(TASK PROMPT):
Would you please copy the part of the material below that opens with the line containing "If $F\in\Bclass$, then $F$ is obligatory by" and closes with the line containing "omits $F$, and"? Copy it exactly, and only it.

(GIVEN ENTRIES):

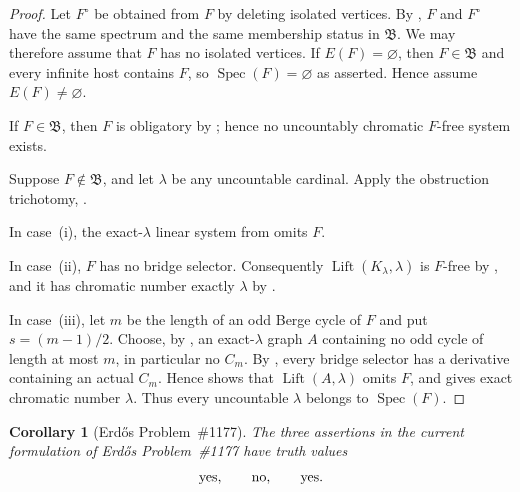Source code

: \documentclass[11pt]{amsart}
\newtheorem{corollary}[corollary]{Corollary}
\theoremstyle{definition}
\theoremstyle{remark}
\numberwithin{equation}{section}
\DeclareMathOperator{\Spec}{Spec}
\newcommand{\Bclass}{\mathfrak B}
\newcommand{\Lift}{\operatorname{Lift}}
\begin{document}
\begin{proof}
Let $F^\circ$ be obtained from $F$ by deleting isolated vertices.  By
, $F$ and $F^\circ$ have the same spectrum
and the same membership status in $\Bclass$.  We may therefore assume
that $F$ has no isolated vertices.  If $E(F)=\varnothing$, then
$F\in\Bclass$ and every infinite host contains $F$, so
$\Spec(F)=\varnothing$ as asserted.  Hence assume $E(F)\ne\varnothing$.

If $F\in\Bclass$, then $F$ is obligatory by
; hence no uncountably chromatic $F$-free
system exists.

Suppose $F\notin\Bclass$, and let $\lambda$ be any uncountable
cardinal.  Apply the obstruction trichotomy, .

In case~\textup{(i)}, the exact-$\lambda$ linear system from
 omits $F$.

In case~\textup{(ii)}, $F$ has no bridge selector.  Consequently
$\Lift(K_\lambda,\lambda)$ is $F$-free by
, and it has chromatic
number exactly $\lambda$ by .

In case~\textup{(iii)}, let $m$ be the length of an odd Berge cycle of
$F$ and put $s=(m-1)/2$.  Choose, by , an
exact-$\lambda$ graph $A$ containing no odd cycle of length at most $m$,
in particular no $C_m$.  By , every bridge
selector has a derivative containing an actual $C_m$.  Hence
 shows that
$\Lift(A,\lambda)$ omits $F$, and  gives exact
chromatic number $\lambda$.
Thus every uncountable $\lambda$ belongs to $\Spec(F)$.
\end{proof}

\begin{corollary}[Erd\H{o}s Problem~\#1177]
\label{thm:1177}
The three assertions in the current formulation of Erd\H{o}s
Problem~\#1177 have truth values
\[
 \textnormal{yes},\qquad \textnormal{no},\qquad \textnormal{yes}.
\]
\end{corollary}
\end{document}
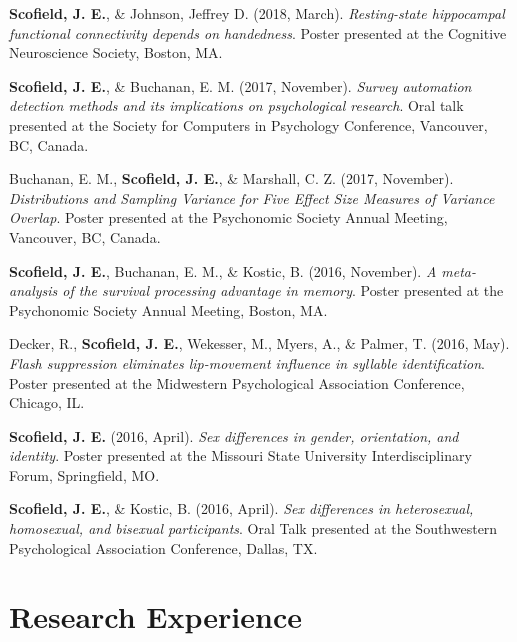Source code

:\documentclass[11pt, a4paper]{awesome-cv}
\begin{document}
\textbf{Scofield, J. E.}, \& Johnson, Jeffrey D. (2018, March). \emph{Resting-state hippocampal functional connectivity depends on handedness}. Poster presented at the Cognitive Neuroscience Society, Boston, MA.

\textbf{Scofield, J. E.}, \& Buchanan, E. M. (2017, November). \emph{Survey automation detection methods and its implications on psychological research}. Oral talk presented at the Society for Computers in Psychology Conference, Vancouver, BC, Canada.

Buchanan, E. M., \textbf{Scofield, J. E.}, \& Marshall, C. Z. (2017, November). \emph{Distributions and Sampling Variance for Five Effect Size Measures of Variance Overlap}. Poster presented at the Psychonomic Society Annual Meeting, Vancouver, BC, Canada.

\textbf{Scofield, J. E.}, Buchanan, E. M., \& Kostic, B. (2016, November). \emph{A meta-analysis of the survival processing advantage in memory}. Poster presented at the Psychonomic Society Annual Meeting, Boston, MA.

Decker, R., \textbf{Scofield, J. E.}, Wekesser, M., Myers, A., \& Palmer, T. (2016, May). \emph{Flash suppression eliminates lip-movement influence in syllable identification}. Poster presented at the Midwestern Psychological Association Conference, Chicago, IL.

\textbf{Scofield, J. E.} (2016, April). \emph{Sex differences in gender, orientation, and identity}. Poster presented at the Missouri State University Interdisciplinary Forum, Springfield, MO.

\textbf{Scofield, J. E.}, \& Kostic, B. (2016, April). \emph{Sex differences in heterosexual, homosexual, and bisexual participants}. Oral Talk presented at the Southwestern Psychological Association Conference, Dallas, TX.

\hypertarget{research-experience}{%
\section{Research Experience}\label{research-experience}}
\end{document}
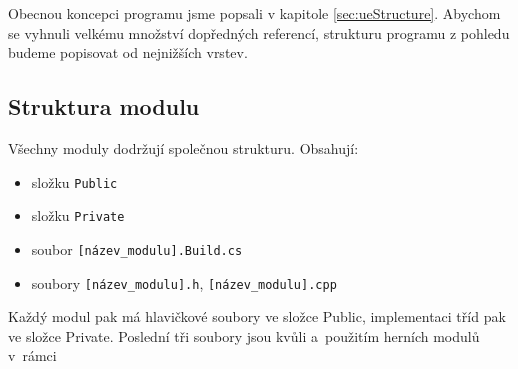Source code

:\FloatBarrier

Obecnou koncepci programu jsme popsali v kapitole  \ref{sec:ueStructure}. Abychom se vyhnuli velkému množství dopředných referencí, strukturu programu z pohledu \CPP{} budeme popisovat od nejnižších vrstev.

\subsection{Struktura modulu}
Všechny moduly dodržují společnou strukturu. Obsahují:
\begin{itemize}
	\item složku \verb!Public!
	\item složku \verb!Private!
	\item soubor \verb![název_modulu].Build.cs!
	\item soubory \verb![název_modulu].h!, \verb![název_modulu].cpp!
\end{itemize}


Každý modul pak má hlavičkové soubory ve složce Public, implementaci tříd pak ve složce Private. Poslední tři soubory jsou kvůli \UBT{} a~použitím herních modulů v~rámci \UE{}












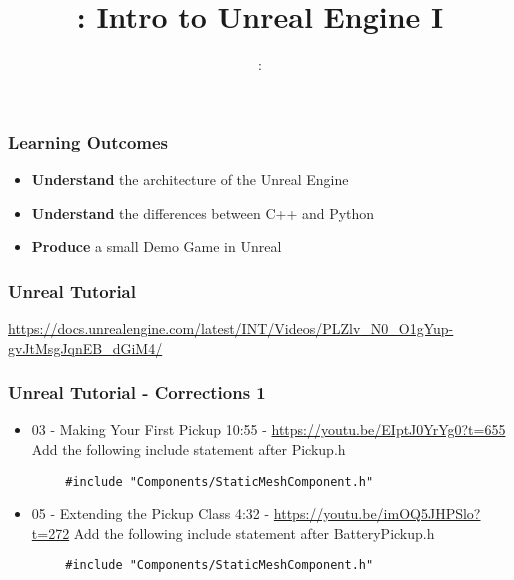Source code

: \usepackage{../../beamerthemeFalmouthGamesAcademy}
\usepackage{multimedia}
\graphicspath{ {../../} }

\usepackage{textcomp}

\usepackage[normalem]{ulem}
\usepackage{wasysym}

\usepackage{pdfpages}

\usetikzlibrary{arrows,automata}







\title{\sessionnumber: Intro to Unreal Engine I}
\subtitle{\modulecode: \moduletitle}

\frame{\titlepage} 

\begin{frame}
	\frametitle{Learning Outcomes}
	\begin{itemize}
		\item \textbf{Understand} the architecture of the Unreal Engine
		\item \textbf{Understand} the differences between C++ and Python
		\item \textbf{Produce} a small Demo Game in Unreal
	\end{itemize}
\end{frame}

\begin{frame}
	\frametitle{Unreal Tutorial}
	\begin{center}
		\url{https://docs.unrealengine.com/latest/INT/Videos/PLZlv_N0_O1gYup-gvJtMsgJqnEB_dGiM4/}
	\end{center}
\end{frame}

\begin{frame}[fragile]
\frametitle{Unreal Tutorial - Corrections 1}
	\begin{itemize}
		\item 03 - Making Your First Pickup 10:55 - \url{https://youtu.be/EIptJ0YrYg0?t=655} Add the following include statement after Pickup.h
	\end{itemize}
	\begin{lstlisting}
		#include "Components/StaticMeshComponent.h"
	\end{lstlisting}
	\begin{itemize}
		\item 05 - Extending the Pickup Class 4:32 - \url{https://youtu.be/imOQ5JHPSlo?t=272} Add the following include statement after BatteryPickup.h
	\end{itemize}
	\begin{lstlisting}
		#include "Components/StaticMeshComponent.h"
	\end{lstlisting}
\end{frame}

(OUTPUT):
If $F\in\Bclass$, then $F$ is obligatory by
; hence no uncountably chromatic $F$-free
system exists.

Suppose $F\notin\Bclass$, and let $\lambda$ be any uncountable
cardinal.  Apply the obstruction trichotomy, .

In case~\textup{(i)}, the exact-$\lambda$ linear system from
 omits $F$.

In case~\textup{(ii)}, $F$ has no bridge selector.  Consequently
$\Lift(K_\lambda,\lambda)$ is $F$-free by
, and it has chromatic
number exactly $\lambda$ by .

In case~\textup{(iii)}, let $m$ be the length of an odd Berge cycle of
$F$ and put $s=(m-1)/2$.  Choose, by , an
exact-$\lambda$ graph $A$ containing no odd cycle of length at most $m$,
in particular no $C_m$.  By , every bridge
selector has a derivative containing an actual $C_m$.  Hence
 shows that
$\Lift(A,\lambda)$ omits $F$, and  gives exact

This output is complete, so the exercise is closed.